Выпив сто грамм, я спросил, мысленно представив елочного ангела: «Ангел мой, к чему все это?»
«А что, собственно, произошло?» — ответил мне внутренний голос.
А прямо над собой я услышал:
— Свободно?
Подняв глаза, я увидел парня моего возраста.
— Свободно, садись, — ответил я.
Он сел. Скоро принесли наши заказы, у нас оказались одинаковые графинчики коньяка. Наверное, я выглядел чересчур мрачно, зато у парня физиономия была жизнерадостной.
— О чем задумался, братан?
— Да вот. — И я выложил все, что со мной произошло несколько минут назад.
Сотрапезнику моему это показалось жутко смешным, он искренне и от души смеялся, так что и мне вдруг показалось все это не таким уж драматичным.
— Это еще что, — отсмеявшись, сказал он, — у меня вот другая история. — Из своего графинчика он разлил по рюмкам коньяк, мы чокнулись, выпили, и он рассказал, что где-то с декабря с ним стало происходить что-то странное. Он стал замечать, что некоторые несущественные вопросы, которые можно было решить по телефону, проходили мимо него, словно кто-то договаривался, распоряжался, что-то решал без его ведома. Но проблема была в том, что, кроме него, этими делами никто не занимался, и другие люди, которые волей-неволей их касались, были уверены, что это именно он с ними разговаривал, давал указания. Случилось даже несколько незначительных инцидентов по разруливанию мелких стрелок, но в целом этот второй делал все правильно. Но самое поразительное, что он смог продать тяж за двести пятьдесят кусков. Это просто невозможно, но и не может быть случайностью, ведь у покупателей, как потом оказалось, просто не было выбора…

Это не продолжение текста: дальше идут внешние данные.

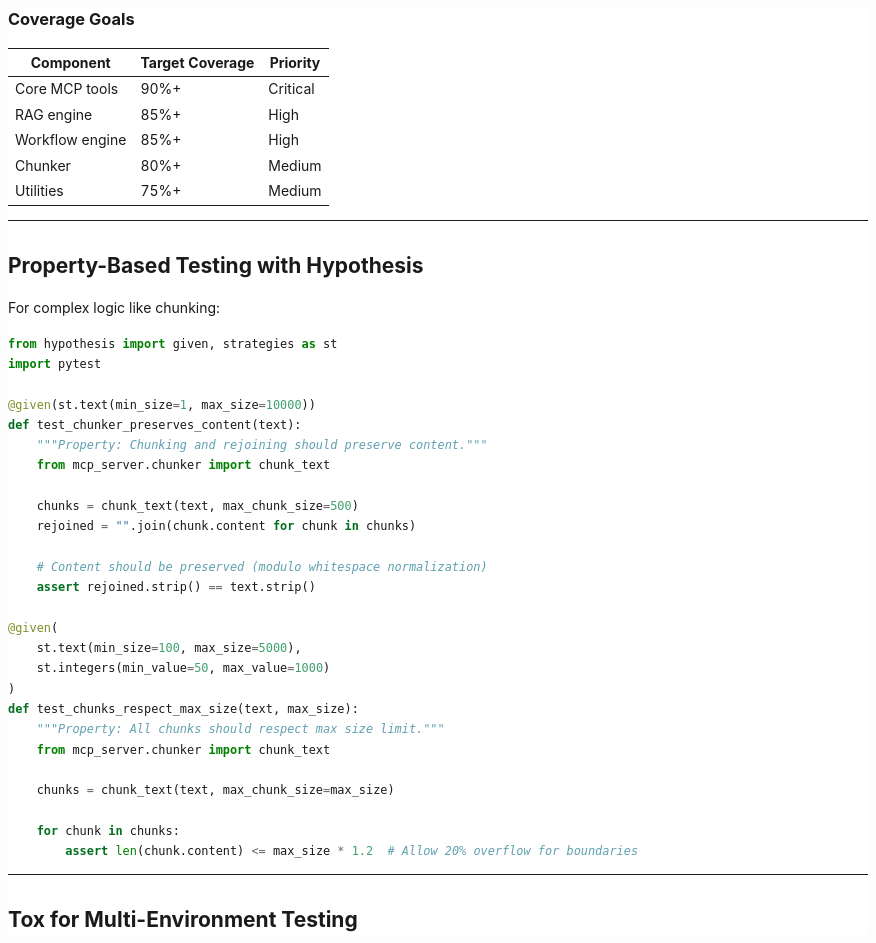 ### Coverage Goals

| Component | Target Coverage | Priority |
|-----------|----------------|----------|
| Core MCP tools | 90%+ | Critical |
| RAG engine | 85%+ | High |
| Workflow engine | 85%+ | High |
| Chunker | 80%+ | Medium |
| Utilities | 75%+ | Medium |

---

## Property-Based Testing with Hypothesis

For complex logic like chunking:

```python
from hypothesis import given, strategies as st
import pytest

@given(st.text(min_size=1, max_size=10000))
def test_chunker_preserves_content(text):
    """Property: Chunking and rejoining should preserve content."""
    from mcp_server.chunker import chunk_text
    
    chunks = chunk_text(text, max_chunk_size=500)
    rejoined = "".join(chunk.content for chunk in chunks)
    
    # Content should be preserved (modulo whitespace normalization)
    assert rejoined.strip() == text.strip()

@given(
    st.text(min_size=100, max_size=5000),
    st.integers(min_value=50, max_value=1000)
)
def test_chunks_respect_max_size(text, max_size):
    """Property: All chunks should respect max size limit."""
    from mcp_server.chunker import chunk_text
    
    chunks = chunk_text(text, max_chunk_size=max_size)
    
    for chunk in chunks:
        assert len(chunk.content) <= max_size * 1.2  # Allow 20% overflow for boundaries
```

---

## Tox for Multi-Environment Testing
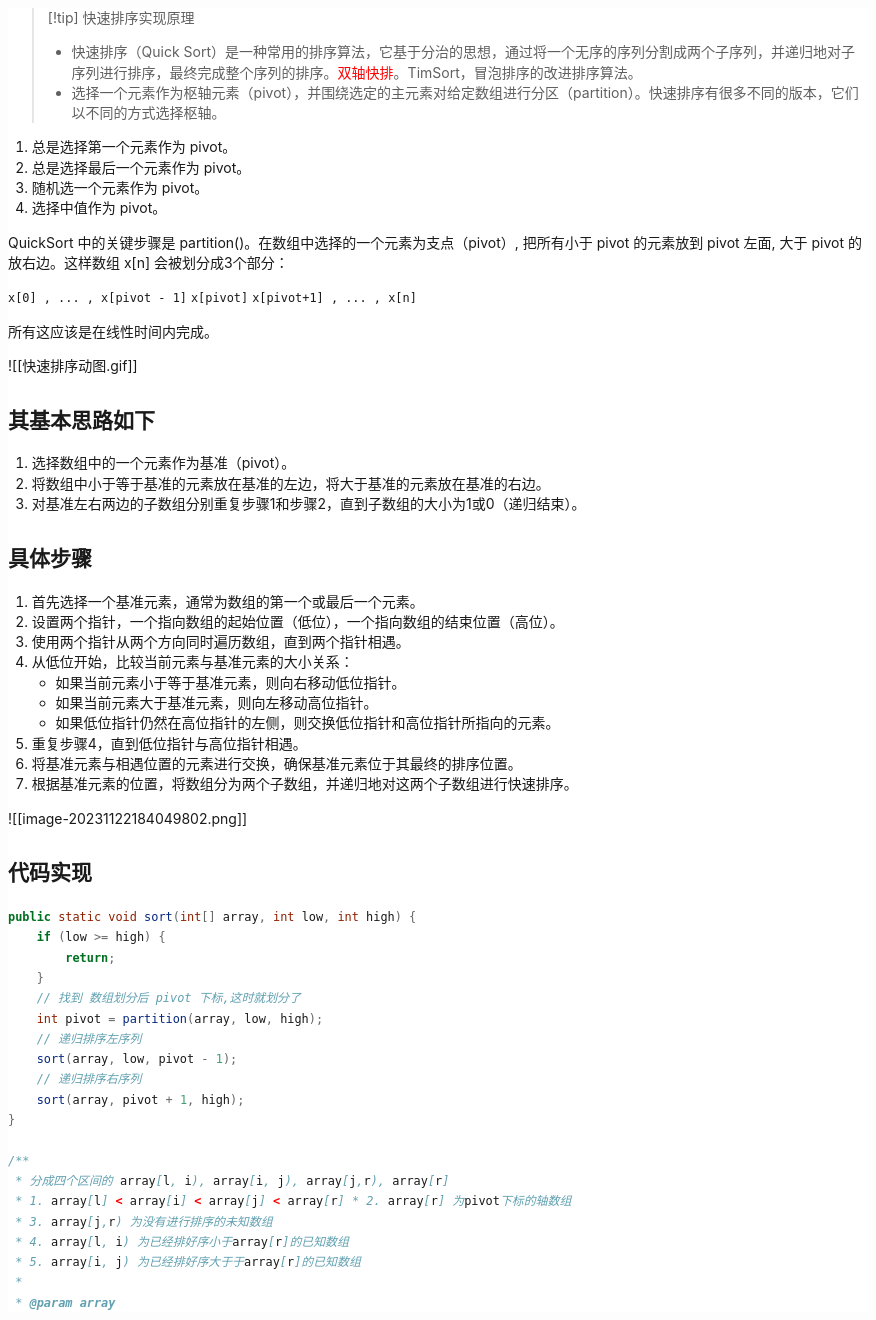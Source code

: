 > [!tip] 快速排序实现原理
> * 快速排序（Quick Sort）是一种常用的排序算法，它基于分治的思想，通过将一个无序的序列分割成两个子序列，并递归地对子序列进行排序，最终完成整个序列的排序。<font color = red>双轴快排</font>。TimSort，冒泡排序的改进排序算法。
> * 选择一个元素作为枢轴元素（pivot），并围绕选定的主元素对给定数组进行分区（partition）。快速排序有很多不同的版本，它们以不同的方式选择枢轴。

1. 总是选择第一个元素作为 pivot。
2. 总是选择最后一个元素作为 pivot。
3. 随机选一个元素作为 pivot。
4. 选择中值作为 pivot。

QuickSort 中的关键步骤是 partition()。在数组中选择的一个元素为支点（pivot）, 把所有小于 pivot 的元素放到 pivot 左面, 大于 pivot 的放右边。这样数组 x[n] 会被划分成3个部分：

`x[0] , ... , x[pivot - 1]` 
`x[pivot]` 
`x[pivot+1] , ... , x[n]`

所有这应该是在线性时间内完成。

![[快速排序动图.gif]]

## 其基本思路如下
1. 选择数组中的一个元素作为基准（pivot）。
2. 将数组中小于等于基准的元素放在基准的左边，将大于基准的元素放在基准的右边。
3. 对基准左右两边的子数组分别重复步骤1和步骤2，直到子数组的大小为1或0（递归结束）。



## 具体步骤
1. 首先选择一个基准元素，通常为数组的第一个或最后一个元素。
2. 设置两个指针，一个指向数组的起始位置（低位），一个指向数组的结束位置（高位）。
3. 使用两个指针从两个方向同时遍历数组，直到两个指针相遇。
4. 从低位开始，比较当前元素与基准元素的大小关系：
    - 如果当前元素小于等于基准元素，则向右移动低位指针。
    - 如果当前元素大于基准元素，则向左移动高位指针。
    - 如果低位指针仍然在高位指针的左侧，则交换低位指针和高位指针所指向的元素。
5. 重复步骤4，直到低位指针与高位指针相遇。
6. 将基准元素与相遇位置的元素进行交换，确保基准元素位于其最终的排序位置。
7. 根据基准元素的位置，将数组分为两个子数组，并递归地对这两个子数组进行快速排序。

![[image-20231122184049802.png]]

## 代码实现
```java
public static void sort(int[] array, int low, int high) {  
    if (low >= high) {  
        return;  
    }  
    // 找到 数组划分后 pivot 下标,这时就划分了  
    int pivot = partition(array, low, high);  
    // 递归排序左序列  
    sort(array, low, pivot - 1);  
    // 递归排序右序列  
    sort(array, pivot + 1, high);  
}  
  
/**  
 * 分成四个区间的 array[l, i), array[i, j), array[j,r), array[r]  
 * 1. array[l] < array[i] < array[j] < array[r] * 2. array[r] 为pivot下标的轴数组  
 * 3. array[j,r) 为没有进行排序的未知数组  
 * 4. array[l, i) 为已经排好序小于array[r]的已知数组  
 * 5. array[i, j) 为已经排好序大于于array[r]的已知数组  
 *  
 * @param array  
```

Мне стало зябко. Я посмотрел на моего сотрапезника, как на пришельца: неужели он и есть тот самый Дима, которому звонят на мой сотовый? Было в его внешности что-то странное. Он был похож на Нестора Махно, каким его показывают в старых хрониках, но выглядел более упитанным, стрижен почти под ноль. Его глаза, казалось, могут мгновенно сменить панибратское добродушие на жестокость. И вместе с тем в нем чувствовалась определенная харизма, будто в нем сидел яростный бес. С таким человеком можно было разговаривать вполне свободно, он легко поддерживал беседу, но стоило чуть задеть его, чем-то досадить, как он навалится на тебя своей враждебностью, а это его добродушие и приветливая разговорчивость — лишь показатель того, что ты для него пустое место, просто его душа хочет отдохнуть.